**What is needed**
Select the lines of the records containing the word "budget" and list them.

= = = = = = =

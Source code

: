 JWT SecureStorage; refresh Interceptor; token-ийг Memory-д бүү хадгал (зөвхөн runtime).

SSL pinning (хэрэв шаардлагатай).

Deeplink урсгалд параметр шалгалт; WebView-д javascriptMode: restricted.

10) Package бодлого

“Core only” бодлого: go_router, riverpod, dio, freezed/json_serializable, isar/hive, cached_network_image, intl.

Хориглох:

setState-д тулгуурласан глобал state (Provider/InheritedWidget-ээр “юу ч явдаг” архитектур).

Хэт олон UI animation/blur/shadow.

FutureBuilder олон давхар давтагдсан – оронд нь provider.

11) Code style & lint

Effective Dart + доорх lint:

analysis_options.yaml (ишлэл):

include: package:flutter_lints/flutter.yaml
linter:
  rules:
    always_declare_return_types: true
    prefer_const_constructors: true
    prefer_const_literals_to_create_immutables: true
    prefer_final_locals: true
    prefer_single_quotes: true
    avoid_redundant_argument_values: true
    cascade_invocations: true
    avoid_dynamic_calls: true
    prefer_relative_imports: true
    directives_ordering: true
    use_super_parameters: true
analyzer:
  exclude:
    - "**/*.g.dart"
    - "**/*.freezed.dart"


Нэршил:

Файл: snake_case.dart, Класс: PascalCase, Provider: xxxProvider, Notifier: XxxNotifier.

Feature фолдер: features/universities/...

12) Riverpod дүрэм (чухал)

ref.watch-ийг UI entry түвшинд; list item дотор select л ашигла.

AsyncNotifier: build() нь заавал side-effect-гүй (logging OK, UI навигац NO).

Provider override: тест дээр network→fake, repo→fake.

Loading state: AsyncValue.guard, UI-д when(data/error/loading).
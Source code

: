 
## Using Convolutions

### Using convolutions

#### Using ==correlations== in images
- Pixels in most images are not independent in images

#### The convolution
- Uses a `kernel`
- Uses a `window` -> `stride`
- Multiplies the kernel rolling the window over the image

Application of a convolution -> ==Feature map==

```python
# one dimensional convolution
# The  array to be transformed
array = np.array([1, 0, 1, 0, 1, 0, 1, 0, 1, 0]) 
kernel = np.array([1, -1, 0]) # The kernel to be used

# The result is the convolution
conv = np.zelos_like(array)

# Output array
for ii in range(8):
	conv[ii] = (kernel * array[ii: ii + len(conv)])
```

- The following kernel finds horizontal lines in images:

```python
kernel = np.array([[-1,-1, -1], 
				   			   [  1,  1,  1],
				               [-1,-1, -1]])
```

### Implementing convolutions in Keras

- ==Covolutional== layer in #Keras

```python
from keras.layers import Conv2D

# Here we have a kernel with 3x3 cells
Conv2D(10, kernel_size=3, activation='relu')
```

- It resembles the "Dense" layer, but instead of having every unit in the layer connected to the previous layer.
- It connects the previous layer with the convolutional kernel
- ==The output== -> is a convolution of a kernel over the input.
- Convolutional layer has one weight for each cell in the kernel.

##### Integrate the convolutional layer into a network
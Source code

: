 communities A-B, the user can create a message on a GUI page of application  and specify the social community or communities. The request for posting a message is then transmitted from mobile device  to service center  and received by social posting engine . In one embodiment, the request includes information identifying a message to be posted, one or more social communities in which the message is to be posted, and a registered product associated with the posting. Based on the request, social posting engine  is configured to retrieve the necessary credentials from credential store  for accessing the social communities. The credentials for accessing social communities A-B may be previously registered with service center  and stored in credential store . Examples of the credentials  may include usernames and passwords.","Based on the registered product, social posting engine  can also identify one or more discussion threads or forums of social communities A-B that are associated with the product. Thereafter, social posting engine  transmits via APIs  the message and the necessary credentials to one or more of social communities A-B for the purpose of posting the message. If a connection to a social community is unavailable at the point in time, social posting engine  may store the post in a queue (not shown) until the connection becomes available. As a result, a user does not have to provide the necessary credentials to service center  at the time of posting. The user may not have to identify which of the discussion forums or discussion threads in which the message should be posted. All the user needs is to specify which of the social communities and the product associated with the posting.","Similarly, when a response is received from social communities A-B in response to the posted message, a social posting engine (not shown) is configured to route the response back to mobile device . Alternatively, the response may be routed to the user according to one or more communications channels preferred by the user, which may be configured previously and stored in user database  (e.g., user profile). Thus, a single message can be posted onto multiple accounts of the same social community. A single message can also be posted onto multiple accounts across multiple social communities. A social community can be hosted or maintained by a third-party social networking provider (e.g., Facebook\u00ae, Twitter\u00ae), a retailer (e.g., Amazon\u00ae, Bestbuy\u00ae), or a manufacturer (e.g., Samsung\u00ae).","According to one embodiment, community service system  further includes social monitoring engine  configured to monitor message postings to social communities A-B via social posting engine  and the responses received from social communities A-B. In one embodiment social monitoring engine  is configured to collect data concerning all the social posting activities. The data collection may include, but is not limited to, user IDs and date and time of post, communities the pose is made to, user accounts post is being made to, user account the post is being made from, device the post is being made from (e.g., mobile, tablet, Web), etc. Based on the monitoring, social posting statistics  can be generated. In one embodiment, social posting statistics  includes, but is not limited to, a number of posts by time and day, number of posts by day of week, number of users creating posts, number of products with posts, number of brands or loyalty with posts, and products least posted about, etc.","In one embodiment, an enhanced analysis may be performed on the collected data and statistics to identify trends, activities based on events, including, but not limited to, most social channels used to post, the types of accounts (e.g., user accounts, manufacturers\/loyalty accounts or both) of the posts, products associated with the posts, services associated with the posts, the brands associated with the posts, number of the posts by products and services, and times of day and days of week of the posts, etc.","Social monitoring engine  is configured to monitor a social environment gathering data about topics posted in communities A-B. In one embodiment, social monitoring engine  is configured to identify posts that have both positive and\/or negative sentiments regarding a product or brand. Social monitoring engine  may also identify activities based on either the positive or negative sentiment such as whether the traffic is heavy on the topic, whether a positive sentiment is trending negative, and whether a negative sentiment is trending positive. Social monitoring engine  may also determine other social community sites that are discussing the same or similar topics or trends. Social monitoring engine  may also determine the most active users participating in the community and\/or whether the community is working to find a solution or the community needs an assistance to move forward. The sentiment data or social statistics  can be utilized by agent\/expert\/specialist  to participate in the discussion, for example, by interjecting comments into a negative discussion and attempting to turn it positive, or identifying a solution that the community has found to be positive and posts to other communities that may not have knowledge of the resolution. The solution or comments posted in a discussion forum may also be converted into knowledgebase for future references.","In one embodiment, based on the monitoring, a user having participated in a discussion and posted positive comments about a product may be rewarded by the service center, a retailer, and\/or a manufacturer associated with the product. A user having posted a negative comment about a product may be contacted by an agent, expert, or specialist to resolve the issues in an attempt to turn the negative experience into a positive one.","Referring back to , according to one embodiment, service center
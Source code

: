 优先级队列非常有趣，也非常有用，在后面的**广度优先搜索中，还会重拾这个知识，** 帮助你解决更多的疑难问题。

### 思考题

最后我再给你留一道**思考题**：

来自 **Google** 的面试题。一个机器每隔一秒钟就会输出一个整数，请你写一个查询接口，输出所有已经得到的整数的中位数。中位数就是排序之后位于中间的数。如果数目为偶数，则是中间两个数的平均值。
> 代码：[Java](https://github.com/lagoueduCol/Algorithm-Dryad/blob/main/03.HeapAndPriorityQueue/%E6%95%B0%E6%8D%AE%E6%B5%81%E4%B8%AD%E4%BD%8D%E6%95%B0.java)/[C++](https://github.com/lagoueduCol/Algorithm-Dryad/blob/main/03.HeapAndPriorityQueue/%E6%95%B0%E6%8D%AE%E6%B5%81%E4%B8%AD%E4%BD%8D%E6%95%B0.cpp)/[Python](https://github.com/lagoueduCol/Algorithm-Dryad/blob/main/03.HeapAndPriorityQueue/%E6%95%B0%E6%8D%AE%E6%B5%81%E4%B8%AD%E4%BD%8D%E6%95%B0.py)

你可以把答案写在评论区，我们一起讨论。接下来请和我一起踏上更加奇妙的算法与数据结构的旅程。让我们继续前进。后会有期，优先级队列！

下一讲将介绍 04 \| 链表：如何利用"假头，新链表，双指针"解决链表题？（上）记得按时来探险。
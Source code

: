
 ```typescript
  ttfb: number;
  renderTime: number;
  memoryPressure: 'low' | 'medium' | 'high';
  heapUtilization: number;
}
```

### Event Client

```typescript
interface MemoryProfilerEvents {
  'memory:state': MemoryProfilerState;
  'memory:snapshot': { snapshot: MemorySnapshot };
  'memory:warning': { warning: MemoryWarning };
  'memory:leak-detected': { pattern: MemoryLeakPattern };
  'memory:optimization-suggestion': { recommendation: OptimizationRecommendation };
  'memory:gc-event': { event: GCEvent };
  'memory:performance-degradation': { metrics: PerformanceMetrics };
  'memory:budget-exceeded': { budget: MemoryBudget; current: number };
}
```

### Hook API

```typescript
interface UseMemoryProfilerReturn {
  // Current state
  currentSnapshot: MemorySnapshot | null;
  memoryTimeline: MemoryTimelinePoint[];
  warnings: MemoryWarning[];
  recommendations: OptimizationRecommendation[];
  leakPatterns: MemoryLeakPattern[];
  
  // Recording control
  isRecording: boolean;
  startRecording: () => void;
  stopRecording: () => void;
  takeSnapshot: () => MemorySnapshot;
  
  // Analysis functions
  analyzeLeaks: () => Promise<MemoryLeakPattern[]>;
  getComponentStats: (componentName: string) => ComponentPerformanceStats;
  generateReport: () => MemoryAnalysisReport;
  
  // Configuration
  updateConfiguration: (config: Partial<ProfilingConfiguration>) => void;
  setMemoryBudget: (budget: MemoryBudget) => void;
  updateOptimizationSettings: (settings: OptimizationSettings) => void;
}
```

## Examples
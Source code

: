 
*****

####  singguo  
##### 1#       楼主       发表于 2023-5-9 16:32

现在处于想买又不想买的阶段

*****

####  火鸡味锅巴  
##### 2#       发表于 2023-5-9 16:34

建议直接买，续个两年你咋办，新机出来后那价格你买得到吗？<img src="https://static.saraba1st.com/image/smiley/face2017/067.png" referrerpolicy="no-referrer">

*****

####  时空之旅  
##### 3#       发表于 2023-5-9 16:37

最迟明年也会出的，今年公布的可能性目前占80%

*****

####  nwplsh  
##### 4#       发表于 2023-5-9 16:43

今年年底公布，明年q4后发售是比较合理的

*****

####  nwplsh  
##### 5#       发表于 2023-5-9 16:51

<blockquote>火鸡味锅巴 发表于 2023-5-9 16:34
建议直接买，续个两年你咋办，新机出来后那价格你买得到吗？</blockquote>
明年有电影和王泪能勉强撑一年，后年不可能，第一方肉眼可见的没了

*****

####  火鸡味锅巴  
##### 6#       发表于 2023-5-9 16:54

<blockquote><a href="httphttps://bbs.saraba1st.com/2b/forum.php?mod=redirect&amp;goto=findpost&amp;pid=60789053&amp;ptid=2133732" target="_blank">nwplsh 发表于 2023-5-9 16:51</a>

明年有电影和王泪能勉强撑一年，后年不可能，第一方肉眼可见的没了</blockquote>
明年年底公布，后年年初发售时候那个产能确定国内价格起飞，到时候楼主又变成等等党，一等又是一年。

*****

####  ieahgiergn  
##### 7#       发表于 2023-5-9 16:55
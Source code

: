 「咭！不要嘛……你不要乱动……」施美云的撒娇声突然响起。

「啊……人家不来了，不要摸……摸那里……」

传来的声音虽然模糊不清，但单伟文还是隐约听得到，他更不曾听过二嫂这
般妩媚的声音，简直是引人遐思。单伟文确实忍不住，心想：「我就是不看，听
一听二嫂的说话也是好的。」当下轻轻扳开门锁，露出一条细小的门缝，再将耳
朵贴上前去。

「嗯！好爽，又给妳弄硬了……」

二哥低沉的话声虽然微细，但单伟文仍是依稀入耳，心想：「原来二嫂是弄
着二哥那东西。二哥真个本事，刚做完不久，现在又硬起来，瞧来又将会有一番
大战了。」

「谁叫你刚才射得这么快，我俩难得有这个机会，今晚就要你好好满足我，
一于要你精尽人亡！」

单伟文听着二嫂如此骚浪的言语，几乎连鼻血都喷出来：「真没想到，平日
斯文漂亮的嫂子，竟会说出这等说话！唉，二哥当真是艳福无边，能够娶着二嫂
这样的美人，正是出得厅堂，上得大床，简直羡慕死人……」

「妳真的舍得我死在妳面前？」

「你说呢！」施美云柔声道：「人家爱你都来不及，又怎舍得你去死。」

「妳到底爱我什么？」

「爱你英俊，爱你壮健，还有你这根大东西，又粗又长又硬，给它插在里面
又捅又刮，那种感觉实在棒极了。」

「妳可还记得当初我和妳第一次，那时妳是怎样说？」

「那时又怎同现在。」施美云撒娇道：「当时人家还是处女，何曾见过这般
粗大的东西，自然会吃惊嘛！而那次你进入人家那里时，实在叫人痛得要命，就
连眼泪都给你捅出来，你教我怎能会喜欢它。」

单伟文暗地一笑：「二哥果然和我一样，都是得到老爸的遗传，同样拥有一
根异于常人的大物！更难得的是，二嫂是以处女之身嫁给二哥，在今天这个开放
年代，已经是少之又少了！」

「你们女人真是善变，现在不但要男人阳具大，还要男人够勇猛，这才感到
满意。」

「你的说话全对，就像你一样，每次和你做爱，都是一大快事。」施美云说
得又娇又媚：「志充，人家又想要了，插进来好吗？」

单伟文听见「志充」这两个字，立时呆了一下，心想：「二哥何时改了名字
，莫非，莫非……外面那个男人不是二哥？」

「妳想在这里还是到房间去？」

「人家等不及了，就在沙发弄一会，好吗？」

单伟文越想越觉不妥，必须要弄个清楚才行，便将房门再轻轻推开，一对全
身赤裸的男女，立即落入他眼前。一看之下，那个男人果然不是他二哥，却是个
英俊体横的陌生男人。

= = = = = = =

**Exercise result**
  'memory:budget-exceeded': { budget: MemoryBudget; current: number };
  setMemoryBudget: (budget: MemoryBudget) => void;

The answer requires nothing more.